(Document images with source code)
• • •
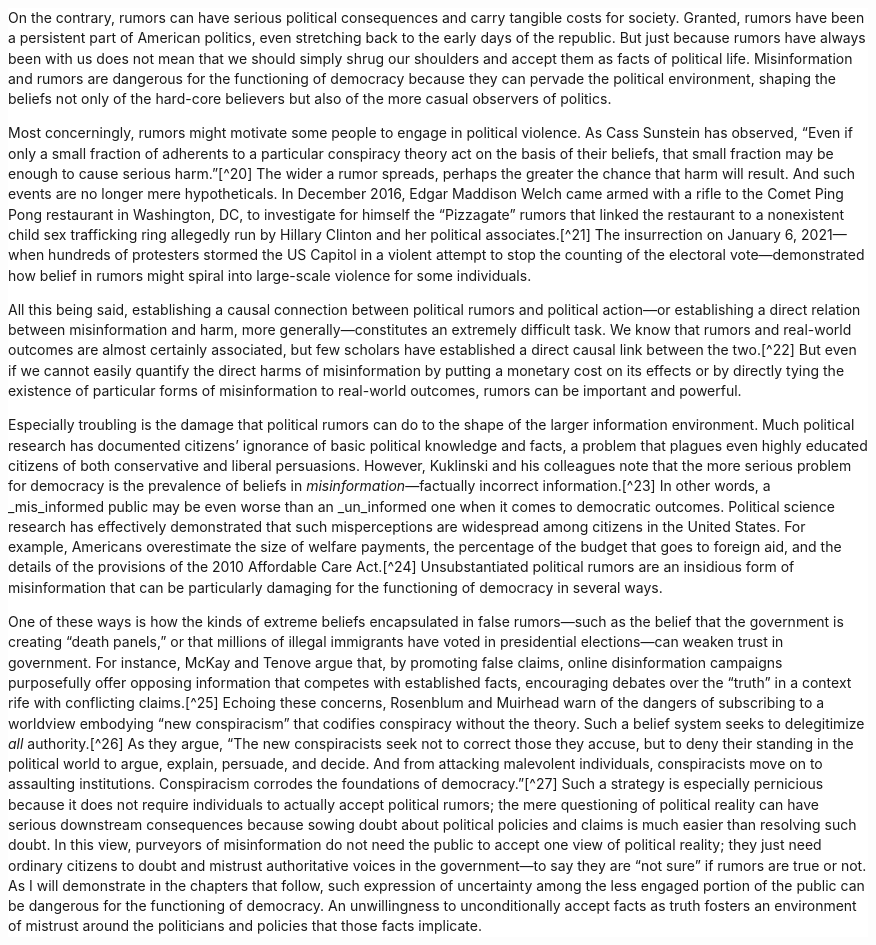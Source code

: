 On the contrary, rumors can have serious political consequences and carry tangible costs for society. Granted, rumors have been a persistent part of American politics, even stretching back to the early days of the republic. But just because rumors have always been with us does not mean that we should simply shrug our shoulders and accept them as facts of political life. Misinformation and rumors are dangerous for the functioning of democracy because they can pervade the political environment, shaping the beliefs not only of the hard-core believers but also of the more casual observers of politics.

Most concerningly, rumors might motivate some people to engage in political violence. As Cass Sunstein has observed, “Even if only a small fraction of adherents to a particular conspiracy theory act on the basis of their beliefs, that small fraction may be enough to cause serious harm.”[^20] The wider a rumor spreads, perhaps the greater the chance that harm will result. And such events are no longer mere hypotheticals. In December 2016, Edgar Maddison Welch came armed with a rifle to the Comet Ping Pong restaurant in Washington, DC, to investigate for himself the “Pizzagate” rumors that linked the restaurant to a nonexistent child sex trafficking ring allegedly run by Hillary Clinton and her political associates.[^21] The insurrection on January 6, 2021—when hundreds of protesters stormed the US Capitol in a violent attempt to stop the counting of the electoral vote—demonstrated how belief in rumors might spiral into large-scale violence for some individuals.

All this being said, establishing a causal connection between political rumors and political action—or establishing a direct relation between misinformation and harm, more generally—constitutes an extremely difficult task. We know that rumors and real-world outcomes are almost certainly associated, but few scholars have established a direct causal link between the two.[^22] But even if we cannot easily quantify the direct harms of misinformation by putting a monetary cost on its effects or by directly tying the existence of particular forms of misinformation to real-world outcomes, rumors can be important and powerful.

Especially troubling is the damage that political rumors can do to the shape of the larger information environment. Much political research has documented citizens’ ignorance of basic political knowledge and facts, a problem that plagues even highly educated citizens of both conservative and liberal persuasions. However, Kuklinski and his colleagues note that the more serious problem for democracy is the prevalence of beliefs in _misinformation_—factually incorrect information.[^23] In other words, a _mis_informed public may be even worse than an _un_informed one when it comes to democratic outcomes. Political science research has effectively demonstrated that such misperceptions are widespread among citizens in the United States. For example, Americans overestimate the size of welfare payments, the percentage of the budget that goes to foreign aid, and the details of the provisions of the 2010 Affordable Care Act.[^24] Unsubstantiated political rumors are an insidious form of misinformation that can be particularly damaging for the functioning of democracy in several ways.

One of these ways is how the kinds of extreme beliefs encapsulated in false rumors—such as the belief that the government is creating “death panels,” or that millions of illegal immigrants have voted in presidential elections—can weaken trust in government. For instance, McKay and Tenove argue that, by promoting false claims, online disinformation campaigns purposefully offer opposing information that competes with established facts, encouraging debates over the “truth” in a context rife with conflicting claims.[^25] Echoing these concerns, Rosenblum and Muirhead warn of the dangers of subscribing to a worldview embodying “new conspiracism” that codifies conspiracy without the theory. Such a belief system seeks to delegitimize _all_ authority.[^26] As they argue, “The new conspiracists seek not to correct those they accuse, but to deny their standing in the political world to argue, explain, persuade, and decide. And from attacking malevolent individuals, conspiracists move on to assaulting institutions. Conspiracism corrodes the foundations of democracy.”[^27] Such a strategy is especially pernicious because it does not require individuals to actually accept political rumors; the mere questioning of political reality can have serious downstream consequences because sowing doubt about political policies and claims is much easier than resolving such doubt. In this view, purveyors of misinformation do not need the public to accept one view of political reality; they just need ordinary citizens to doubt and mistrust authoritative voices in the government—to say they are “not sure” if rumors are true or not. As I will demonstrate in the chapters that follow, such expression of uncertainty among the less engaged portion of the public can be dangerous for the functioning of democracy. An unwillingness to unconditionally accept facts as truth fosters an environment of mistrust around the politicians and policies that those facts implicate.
• • •
The records above must be repeated exactly, minus their pictures.

RESPONSE:
Source code

: On the contrary, rumors can have serious political consequences and carry tangible costs for society. Granted, rumors have been a persistent part of American politics, even stretching back to the early days of the republic. But just because rumors have always been with us does not mean that we should simply shrug our shoulders and accept them as facts of political life. Misinformation and rumors are dangerous for the functioning of democracy because they can pervade the political environment, shaping the beliefs not only of the hard-core believers but also of the more casual observers of politics.

Most concerningly, rumors might motivate some people to engage in political violence. As Cass Sunstein has observed, “Even if only a small fraction of adherents to a particular conspiracy theory act on the basis of their beliefs, that small fraction may be enough to cause serious harm.”[^20] The wider a rumor spreads, perhaps the greater the chance that harm will result. And such events are no longer mere hypotheticals. In December 2016, Edgar Maddison Welch came armed with a rifle to the Comet Ping Pong restaurant in Washington, DC, to investigate for himself the “Pizzagate” rumors that linked the restaurant to a nonexistent child sex trafficking ring allegedly run by Hillary Clinton and her political associates.[^21] The insurrection on January 6, 2021—when hundreds of protesters stormed the US Capitol in a violent attempt to stop the counting of the electoral vote—demonstrated how belief in rumors might spiral into large-scale violence for some individuals.

All this being said, establishing a causal connection between political rumors and political action—or establishing a direct relation between misinformation and harm, more generally—constitutes an extremely difficult task. We know that rumors and real-world outcomes are almost certainly associated, but few scholars have established a direct causal link between the two.[^22] But even if we cannot easily quantify the direct harms of misinformation by putting a monetary cost on its effects or by directly tying the existence of particular forms of misinformation to real-world outcomes, rumors can be important and powerful.

Especially troubling is the damage that political rumors can do to the shape of the larger information environment. Much political research has documented citizens’ ignorance of basic political knowledge and facts, a problem that plagues even highly educated citizens of both conservative and liberal persuasions. However, Kuklinski and his colleagues note that the more serious problem for democracy is the prevalence of beliefs in _misinformation_—factually incorrect information.[^23] In other words, a _mis_informed public may be even worse than an _un_informed one when it comes to democratic outcomes. Political science research has effectively demonstrated that such misperceptions are widespread among citizens in the United States. For example, Americans overestimate the size of welfare payments, the percentage of the budget that goes to foreign aid, and the details of the provisions of the 2010 Affordable Care Act.[^24] Unsubstantiated political rumors are an insidious form of misinformation that can be particularly damaging for the functioning of democracy in several ways.

One of these ways is how the kinds of extreme beliefs encapsulated in false rumors—such as the belief that the government is creating “death panels,” or that millions of illegal immigrants have voted in presidential elections—can weaken trust in government. For instance, McKay and Tenove argue that, by promoting false claims, online disinformation campaigns purposefully offer opposing information that competes with established facts, encouraging debates over the “truth” in a context rife with conflicting claims.[^25] Echoing these concerns, Rosenblum and Muirhead warn of the dangers of subscribing to a worldview embodying “new conspiracism” that codifies conspiracy without the theory. Such a belief system seeks to delegitimize _all_ authority.[^26] As they argue, “The new conspiracists seek not to correct those they accuse, but to deny their standing in the political world to argue, explain, persuade, and decide. And from attacking malevolent individuals, conspiracists move on to assaulting institutions. Conspiracism corrodes the foundations of democracy.”[^27] Such a strategy is especially pernicious because it does not require individuals to actually accept political rumors; the mere questioning of political reality can have serious downstream consequences because sowing doubt about political policies and claims is much easier than resolving such doubt. In this view, purveyors of misinformation do not need the public to accept one view of political reality; they just need ordinary citizens to doubt and mistrust authoritative voices in the government—to say they are “not sure” if rumors are true or not. As I will demonstrate in the chapters that follow, such expression of uncertainty among the less engaged portion of the public can be dangerous for the functioning of democracy. An unwillingness to unconditionally accept facts as truth fosters an environment of mistrust around the politicians and policies that those facts implicate.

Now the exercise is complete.